ABOUT THIS TASK:
Without omission or alteration, write out all of the data.

GIVEN RECORDS:
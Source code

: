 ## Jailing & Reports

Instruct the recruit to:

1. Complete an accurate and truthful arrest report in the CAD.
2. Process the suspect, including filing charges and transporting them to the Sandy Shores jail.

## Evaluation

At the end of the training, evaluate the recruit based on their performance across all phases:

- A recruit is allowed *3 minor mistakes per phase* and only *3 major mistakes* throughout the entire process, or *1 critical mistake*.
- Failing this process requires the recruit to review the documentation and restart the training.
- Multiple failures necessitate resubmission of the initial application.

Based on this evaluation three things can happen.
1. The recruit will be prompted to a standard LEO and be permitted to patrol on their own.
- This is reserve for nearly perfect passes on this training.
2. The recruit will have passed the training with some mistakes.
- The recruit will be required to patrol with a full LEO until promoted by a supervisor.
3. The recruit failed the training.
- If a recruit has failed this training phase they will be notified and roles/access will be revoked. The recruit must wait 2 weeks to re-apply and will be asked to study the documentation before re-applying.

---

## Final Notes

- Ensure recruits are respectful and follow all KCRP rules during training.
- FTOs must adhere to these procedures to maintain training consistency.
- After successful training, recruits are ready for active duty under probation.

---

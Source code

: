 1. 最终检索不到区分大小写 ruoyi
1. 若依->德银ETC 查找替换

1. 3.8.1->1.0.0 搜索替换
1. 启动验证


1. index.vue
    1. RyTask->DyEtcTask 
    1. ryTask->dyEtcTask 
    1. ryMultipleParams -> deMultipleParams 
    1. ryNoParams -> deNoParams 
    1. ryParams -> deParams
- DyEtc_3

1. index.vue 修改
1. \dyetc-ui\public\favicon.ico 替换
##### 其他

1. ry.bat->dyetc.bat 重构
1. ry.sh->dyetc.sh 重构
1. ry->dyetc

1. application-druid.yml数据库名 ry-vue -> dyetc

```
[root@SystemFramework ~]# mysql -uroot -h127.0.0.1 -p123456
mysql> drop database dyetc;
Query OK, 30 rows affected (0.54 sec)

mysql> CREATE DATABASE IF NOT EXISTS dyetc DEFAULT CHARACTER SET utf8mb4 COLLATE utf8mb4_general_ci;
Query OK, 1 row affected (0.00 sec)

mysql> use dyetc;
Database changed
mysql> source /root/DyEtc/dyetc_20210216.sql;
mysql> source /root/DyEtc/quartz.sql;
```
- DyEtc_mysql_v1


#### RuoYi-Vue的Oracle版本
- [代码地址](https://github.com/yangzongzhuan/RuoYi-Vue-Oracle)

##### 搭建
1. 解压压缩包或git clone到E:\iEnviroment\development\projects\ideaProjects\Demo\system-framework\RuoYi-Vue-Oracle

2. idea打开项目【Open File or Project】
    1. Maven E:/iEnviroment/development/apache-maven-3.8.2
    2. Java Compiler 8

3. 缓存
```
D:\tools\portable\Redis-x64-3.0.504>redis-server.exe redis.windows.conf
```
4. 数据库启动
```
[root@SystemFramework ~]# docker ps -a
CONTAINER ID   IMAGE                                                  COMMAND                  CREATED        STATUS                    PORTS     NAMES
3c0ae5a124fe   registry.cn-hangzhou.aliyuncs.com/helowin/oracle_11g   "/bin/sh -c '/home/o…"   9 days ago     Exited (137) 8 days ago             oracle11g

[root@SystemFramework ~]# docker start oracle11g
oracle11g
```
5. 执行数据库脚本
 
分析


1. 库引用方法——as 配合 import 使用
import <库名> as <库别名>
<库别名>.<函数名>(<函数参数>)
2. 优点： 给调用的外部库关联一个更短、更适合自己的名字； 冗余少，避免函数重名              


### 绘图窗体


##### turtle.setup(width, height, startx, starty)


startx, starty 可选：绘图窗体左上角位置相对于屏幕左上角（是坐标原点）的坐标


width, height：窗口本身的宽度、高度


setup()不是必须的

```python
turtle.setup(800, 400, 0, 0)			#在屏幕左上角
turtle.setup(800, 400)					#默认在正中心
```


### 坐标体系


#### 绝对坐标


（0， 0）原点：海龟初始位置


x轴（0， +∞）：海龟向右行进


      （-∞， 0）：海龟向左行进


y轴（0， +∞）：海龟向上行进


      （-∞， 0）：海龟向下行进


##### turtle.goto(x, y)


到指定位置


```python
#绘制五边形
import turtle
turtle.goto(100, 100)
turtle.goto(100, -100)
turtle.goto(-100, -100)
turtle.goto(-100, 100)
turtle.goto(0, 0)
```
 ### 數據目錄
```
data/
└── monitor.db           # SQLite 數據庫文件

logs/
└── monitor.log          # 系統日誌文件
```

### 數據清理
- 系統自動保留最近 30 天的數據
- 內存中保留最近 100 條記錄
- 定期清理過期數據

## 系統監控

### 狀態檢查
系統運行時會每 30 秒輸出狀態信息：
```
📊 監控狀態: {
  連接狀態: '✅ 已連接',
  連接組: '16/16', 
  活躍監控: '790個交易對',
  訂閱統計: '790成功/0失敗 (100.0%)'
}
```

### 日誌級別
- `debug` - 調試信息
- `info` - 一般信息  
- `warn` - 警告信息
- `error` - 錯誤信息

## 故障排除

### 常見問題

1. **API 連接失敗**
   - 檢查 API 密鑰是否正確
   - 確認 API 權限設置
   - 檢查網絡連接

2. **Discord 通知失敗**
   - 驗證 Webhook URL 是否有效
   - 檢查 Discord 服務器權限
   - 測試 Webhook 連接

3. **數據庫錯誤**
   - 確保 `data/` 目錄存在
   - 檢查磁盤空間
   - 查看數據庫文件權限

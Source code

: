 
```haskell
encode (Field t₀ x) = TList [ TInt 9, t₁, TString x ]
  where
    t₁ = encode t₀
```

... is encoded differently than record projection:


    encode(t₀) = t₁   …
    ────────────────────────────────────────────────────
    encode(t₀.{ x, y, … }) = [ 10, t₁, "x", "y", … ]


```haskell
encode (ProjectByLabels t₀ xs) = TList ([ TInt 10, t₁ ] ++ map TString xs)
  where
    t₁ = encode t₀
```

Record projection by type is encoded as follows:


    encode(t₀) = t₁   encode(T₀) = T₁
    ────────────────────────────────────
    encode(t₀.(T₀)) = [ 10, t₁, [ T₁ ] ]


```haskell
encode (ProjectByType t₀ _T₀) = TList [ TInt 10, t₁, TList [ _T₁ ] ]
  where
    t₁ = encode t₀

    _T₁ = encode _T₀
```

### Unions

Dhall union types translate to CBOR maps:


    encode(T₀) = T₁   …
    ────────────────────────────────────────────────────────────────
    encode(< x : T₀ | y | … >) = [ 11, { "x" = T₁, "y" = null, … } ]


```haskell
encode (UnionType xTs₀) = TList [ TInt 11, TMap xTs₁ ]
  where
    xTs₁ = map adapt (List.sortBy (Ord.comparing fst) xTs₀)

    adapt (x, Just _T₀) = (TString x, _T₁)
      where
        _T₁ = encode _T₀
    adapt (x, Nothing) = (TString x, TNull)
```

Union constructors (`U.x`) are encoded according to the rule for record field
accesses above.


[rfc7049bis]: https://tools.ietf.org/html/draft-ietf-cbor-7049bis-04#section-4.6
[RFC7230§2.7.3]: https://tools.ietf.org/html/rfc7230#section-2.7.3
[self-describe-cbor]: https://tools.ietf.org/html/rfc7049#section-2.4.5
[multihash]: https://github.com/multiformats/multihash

EXERCISE OUTPUT:
Source code

: ## Jailing & Reports

Instruct the recruit to:

1. Complete an accurate and truthful arrest report in the CAD.
2. Process the suspect, including filing charges and transporting them to the Sandy Shores jail.

## Evaluation

At the end of the training, evaluate the recruit based on their performance across all phases:

- A recruit is allowed *3 minor mistakes per phase* and only *3 major mistakes* throughout the entire process, or *1 critical mistake*.
- Failing this process requires the recruit to review the documentation and restart the training.
- Multiple failures necessitate resubmission of the initial application.

Based on this evaluation three things can happen.
1. The recruit will be prompted to a standard LEO and be permitted to patrol on their own.
- This is reserve for nearly perfect passes on this training.
2. The recruit will have passed the training with some mistakes.
- The recruit will be required to patrol with a full LEO until promoted by a supervisor.
3. The recruit failed the training.
- If a recruit has failed this training phase they will be notified and roles/access will be revoked. The recruit must wait 2 weeks to re-apply and will be asked to study the documentation before re-applying.

---

## Final Notes

- Ensure recruits are respectful and follow all KCRP rules during training.
- FTOs must adhere to these procedures to maintain training consistency.
- After successful training, recruits are ready for active duty under probation.

---

Source code

: 1. 最终检索不到区分大小写 ruoyi
1. 若依->德银ETC 查找替换

1. 3.8.1->1.0.0 搜索替换
1. 启动验证


1. index.vue
    1. RyTask->DyEtcTask 
    1. ryTask->dyEtcTask 
    1. ryMultipleParams -> deMultipleParams 
    1. ryNoParams -> deNoParams 
    1. ryParams -> deParams
- DyEtc_3

1. index.vue 修改
1. \dyetc-ui\public\favicon.ico 替换
##### 其他

1. ry.bat->dyetc.bat 重构
1. ry.sh->dyetc.sh 重构
1. ry->dyetc

1. application-druid.yml数据库名 ry-vue -> dyetc

```
[root@SystemFramework ~]# mysql -uroot -h127.0.0.1 -p123456
mysql> drop database dyetc;
Query OK, 30 rows affected (0.54 sec)

mysql> CREATE DATABASE IF NOT EXISTS dyetc DEFAULT CHARACTER SET utf8mb4 COLLATE utf8mb4_general_ci;
Query OK, 1 row affected (0.00 sec)

mysql> use dyetc;
Database changed
mysql> source /root/DyEtc/dyetc_20210216.sql;
mysql> source /root/DyEtc/quartz.sql;
```
- DyEtc_mysql_v1


#### RuoYi-Vue的Oracle版本
- [代码地址](https://github.com/yangzongzhuan/RuoYi-Vue-Oracle)

##### 搭建
1. 解压压缩包或git clone到E:\iEnviroment\development\projects\ideaProjects\Demo\system-framework\RuoYi-Vue-Oracle

2. idea打开项目【Open File or Project】
    1. Maven E:/iEnviroment/development/apache-maven-3.8.2
    2. Java Compiler 8

3. 缓存
```
D:\tools\portable\Redis-x64-3.0.504>redis-server.exe redis.windows.conf
```
4. 数据库启动
```
[root@SystemFramework ~]# docker ps -a
CONTAINER ID   IMAGE                                                  COMMAND                  CREATED        STATUS                    PORTS     NAMES
3c0ae5a124fe   registry.cn-hangzhou.aliyuncs.com/helowin/oracle_11g   "/bin/sh -c '/home/o…"   9 days ago     Exited (137) 8 days ago             oracle11g

[root@SystemFramework ~]# docker start oracle11g
oracle11g
```
5. 执行数据库脚本
 
分析


1. 库引用方法——as 配合 import 使用
import <库名> as <库别名>
<库别名>.<函数名>(<函数参数>)
2. 优点： 给调用的外部库关联一个更短、更适合自己的名字； 冗余少，避免函数重名              


### 绘图窗体


##### turtle.setup(width, height, startx, starty)


startx, starty 可选：绘图窗体左上角位置相对于屏幕左上角（是坐标原点）的坐标


width, height：窗口本身的宽度、高度


setup()不是必须的

```python
turtle.setup(800, 400, 0, 0)			#在屏幕左上角
turtle.setup(800, 400)					#默认在正中心
```


### 坐标体系


#### 绝对坐标


（0， 0）原点：海龟初始位置


x轴（0， +∞）：海龟向右行进


      （-∞， 0）：海龟向左行进


y轴（0， +∞）：海龟向上行进


      （-∞， 0）：海龟向下行进


##### turtle.goto(x, y)


到指定位置


```python
#绘制五边形
import turtle
turtle.goto(100, 100)
turtle.goto(100, -100)
turtle.goto(-100, -100)
turtle.goto(-100, 100)
turtle.goto(0, 0)
```
 ### 數據目錄
```
data/
└── monitor.db           # SQLite 數據庫文件

logs/
└── monitor.log          # 系統日誌文件
```

### 數據清理
- 系統自動保留最近 30 天的數據
- 內存中保留最近 100 條記錄
- 定期清理過期數據

## 系統監控

### 狀態檢查
系統運行時會每 30 秒輸出狀態信息：
```
📊 監控狀態: {
  連接狀態: '✅ 已連接',
  連接組: '16/16', 
  活躍監控: '790個交易對',
  訂閱統計: '790成功/0失敗 (100.0%)'
}
```

### 日誌級別
- `debug` - 調試信息
- `info` - 一般信息  
- `warn` - 警告信息
- `error` - 錯誤信息

## 故障排除

### 常見問題

1. **API 連接失敗**
   - 檢查 API 密鑰是否正確
   - 確認 API 權限設置
   - 檢查網絡連接

2. **Discord 通知失敗**
   - 驗證 Webhook URL 是否有效
   - 檢查 Discord 服務器權限
   - 測試 Webhook 連接

3. **數據庫錯誤**
   - 確保 `data/` 目錄存在
   - 檢查磁盤空間
   - 查看數據庫文件權限

Source code

: 
```haskell
encode (Field t₀ x) = TList [ TInt 9, t₁, TString x ]
  where
    t₁ = encode t₀
```

... is encoded differently than record projection:


    encode(t₀) = t₁   …
    ────────────────────────────────────────────────────
    encode(t₀.{ x, y, … }) = [ 10, t₁, "x", "y", … ]


```haskell
encode (ProjectByLabels t₀ xs) = TList ([ TInt 10, t₁ ] ++ map TString xs)
  where
    t₁ = encode t₀
```

Record projection by type is encoded as follows:


    encode(t₀) = t₁   encode(T₀) = T₁
    ────────────────────────────────────
    encode(t₀.(T₀)) = [ 10, t₁, [ T₁ ] ]


```haskell
encode (ProjectByType t₀ _T₀) = TList [ TInt 10, t₁, TList [ _T₁ ] ]
  where
    t₁ = encode t₀

    _T₁ = encode _T₀
```

### Unions

Dhall union types translate to CBOR maps:


    encode(T₀) = T₁   …
    ────────────────────────────────────────────────────────────────
    encode(< x : T₀ | y | … >) = [ 11, { "x" = T₁, "y" = null, … } ]


```haskell
encode (UnionType xTs₀) = TList [ TInt 11, TMap xTs₁ ]
  where
    xTs₁ = map adapt (List.sortBy (Ord.comparing fst) xTs₀)

    adapt (x, Just _T₀) = (TString x, _T₁)
      where
        _T₁ = encode _T₀
    adapt (x, Nothing) = (TString x, TNull)
```

Union constructors (`U.x`) are encoded according to the rule for record field
accesses above.


[rfc7049bis]: https://tools.ietf.org/html/draft-ietf-cbor-7049bis-04#section-4.6
[RFC7230§2.7.3]: https://tools.ietf.org/html/rfc7230#section-2.7.3
[self-describe-cbor]: https://tools.ietf.org/html/rfc7049#section-2.4.5
[multihash]: https://github.com/multiformats/multihash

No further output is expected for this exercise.